**Directions:**
Which lines below fall between the one containing "the application's state." and the one containing "## why we make this landing page?"? Repeat them exactly, counting both of those lines, and add nothing else.

**Available data:**
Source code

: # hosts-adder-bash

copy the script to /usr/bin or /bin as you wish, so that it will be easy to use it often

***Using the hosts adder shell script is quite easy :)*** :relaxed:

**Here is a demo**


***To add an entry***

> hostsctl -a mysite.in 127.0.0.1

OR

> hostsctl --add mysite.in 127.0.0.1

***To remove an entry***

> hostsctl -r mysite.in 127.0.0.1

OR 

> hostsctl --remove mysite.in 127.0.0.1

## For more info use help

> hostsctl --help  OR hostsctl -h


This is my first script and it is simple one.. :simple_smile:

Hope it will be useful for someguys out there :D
...
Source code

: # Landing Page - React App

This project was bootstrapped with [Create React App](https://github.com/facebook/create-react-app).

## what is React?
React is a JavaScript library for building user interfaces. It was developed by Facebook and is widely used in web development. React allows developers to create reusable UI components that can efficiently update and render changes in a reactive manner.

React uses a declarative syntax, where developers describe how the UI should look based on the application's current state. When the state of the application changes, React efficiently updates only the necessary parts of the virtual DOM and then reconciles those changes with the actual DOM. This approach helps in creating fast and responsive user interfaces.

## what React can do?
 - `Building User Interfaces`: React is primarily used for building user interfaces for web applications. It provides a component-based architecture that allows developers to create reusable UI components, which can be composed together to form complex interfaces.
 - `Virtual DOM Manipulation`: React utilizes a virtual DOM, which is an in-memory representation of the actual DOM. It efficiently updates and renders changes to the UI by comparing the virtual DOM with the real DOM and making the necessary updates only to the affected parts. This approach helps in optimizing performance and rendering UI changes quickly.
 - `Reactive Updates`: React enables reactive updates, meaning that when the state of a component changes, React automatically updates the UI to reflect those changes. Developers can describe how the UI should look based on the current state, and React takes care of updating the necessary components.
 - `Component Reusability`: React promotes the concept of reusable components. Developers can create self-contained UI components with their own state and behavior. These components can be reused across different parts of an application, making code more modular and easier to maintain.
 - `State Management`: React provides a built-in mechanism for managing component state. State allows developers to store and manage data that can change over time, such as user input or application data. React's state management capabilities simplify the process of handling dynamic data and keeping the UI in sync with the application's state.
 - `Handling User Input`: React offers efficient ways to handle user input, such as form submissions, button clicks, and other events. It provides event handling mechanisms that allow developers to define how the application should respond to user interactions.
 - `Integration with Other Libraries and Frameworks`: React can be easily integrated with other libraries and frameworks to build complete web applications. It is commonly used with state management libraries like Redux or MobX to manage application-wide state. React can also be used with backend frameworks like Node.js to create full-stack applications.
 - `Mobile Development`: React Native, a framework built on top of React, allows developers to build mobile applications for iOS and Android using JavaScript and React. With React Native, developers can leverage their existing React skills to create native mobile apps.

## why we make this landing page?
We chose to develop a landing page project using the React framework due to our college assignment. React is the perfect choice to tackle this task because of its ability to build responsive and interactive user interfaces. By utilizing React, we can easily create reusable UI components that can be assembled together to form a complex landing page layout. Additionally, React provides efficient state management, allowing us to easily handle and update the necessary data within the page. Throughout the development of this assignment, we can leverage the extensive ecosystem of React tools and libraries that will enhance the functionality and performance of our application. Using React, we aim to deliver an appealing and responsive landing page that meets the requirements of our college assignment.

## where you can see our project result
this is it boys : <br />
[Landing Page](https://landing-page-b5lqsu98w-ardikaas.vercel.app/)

**Solution to this exercise:**
 - `State Management`: React provides a built-in mechanism for managing component state. State allows developers to store and manage data that can change over time, such as user input or application data. React's state management capabilities simplify the process of handling dynamic data and keeping the UI in sync with the application's state.
 - `Handling User Input`: React offers efficient ways to handle user input, such as form submissions, button clicks, and other events. It provides event handling mechanisms that allow developers to define how the application should respond to user interactions.
 - `Integration with Other Libraries and Frameworks`: React can be easily integrated with other libraries and frameworks to build complete web applications. It is commonly used with state management libraries like Redux or MobX to manage application-wide state. React can also be used with backend frameworks like Node.js to create full-stack applications.
 - `Mobile Development`: React Native, a framework built on top of React, allows developers to build mobile applications for iOS and Android using JavaScript and React. With React Native, developers can leverage their existing React skills to create native mobile apps.

## why we make this landing page?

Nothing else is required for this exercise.